Transpositions were used that preseve the sound of the original word (e.g. toatl vs ttaol for total). This will assist in reading, since we often attend to the sound of the words even when reading for meaning[.]
The text is reasonably predictable. For instance, given the first few words of the sentence, you can guess what words are coming next (even with very little information from the letters in the word). We know that context plays an important role in understanding speech that is distorted or presented in noise, the same is probably true for written text that has been jumbled[.]
Here are his examples of three sentences that deviate from these rules:
1 A vheclie epxledod at a plocie cehckipont near the UN haduqertares in Bagahdd on Mnoday kilinlg the bmober and an Irqai polcie offceir
2 Big ccunoil tax ineesacrs tihs yaer hvae seezueqd the inmcoes of mnay pneosenirs
3 A dootcr has aimttded the magltheuansr of a tageene ceacnr pintaet who deid aetfr a hatospil durg blendur
All three sentences were randomised according to the "rules" described in the meme. The first and last letters have stayed in the same place and all the other letters have been moved. However, I suspect that your experience is the same as mine, which is that the texts get progressively more difficult to read.

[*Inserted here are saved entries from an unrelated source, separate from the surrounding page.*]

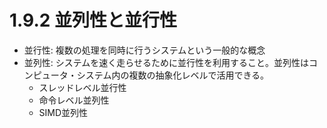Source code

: # 1.9.2 並列性と並行性

- 並行性: 複数の処理を同時に行うシステムという一般的な概念
- 並列性: システムを速く走らせるために並行性を利用すること。並列性はコンピュータ・システム内の複数の抽象化レベルで活用できる。
  - スレッドレベル並行性
  - 命令レベル並列性
  - SIMD並列性
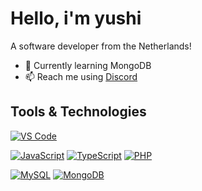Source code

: # Hello, i'm yushi
A software developer from the Netherlands!

- 🌱 Currently learning MongoDB
- 📫 Reach me using [Discord](https://discord.gg/Vzs4QamdNg)

## Tools & Technologies

[![VS Code](https://img.shields.io/badge/-VSCode-%23007ACC?style=flat-square&logo=Visual-studio-code)](https://code.visualstudio.com/)

[![JavaScript](https://img.shields.io/badge/-JavaScript-23F7DF1C?style=flat-square&logo=javascript&logoColor=000000&color=%23FFCE5A)](https://www.javascript.com/)
[![TypeScript](https://img.shields.io/badge/-TypeScript-3178C6?style=flat-square&logo=typescript&logoColor=000000)](https://www.typescriptlang.org/)
[![PHP](https://img.shields.io/badge/-PHP-777BB4?style=flat-square&logo=PHP&logoColor=ffffff)](https://www.php.net/)

[![MySQL](https://img.shields.io/badge/-MySQL-4479A1?style=flat-square&logo=MySQL&logoColor=ffffff)](https://www.mysql.com/)
[![MongoDB](https://img.shields.io/badge/-MongoDB-47A248?style=flat-square&logo=MongoDB&logoColor=ffffff)](https://www.mongodb.com/)
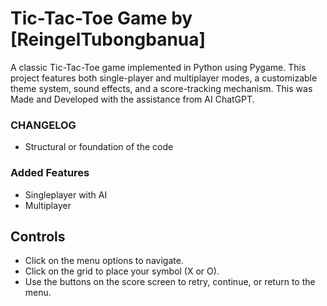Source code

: # Tic-Tac-Toe Game by [ReingelTubongbanua]

A classic Tic-Tac-Toe game implemented in Python using Pygame. This project features both single-player and multiplayer modes, a customizable theme system, sound effects, and a score-tracking mechanism. This was Made and Developed with the assistance from AI ChatGPT.


### CHANGELOG

- Structural or foundation of the code 

### Added Features

- Singleplayer with AI
- Multiplayer

## Controls

- Click on the menu options to navigate.
- Click on the grid to place your symbol (X or O).
- Use the buttons on the score screen to retry, continue, or return to the menu.






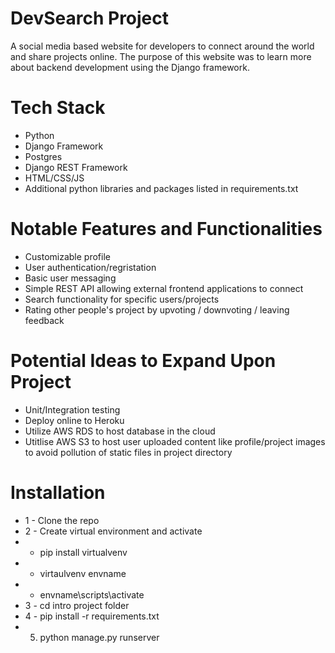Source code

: # DevSearch Project
A social media based website for developers to connect around the world and share projects online. The purpose of this website was to learn more about backend development using the Django framework.

# Tech Stack
* Python
* Django Framework
* Postgres 
* Django REST Framework
* HTML/CSS/JS
* Additional python libraries and packages listed in requirements.txt

# Notable Features and Functionalities 
* Customizable profile
* User authentication/regristation
* Basic user messaging
* Simple REST API allowing external frontend applications to connect
* Search functionality for specific users/projects
* Rating other people's project by upvoting / downvoting / leaving feedback

# Potential Ideas to Expand Upon Project
* Unit/Integration testing
* Deploy online to Heroku
* Utilize AWS RDS to host database in the cloud
* Utitlise AWS S3 to host user uploaded content like profile/project images to avoid pollution of static files in project directory

# Installation
* 1 - Clone the repo
* 2 - Create virtual environment and activate
*  - pip install virtualvenv
*  - virtaulvenv envname
*  - envname\scripts\activate
*  3 - cd intro project folder
*  4 - pip install -r requirements.txt
*  5. python manage.py runserver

These sentences are sometimes clever, and can be interesting to read. I just disagree with them perpetuating this myth that only intelligent people can read them, and because YOU can read it, you must be intelligent. (News flash, stupid people will be able to read them too).
In constrast, dazzle people with how difficult my statements are to read:
Rtpsauin retinas asmlot elvslcxuiey the cieotvllce wkros of Saaeerskpe. Tfrrhoeee in caaiooobrtlln wtih the dtmrnpaeet of rrvceoey tgrouhh caestindnle aiiiecvtts we hlighy eecpxt to get tehm soon.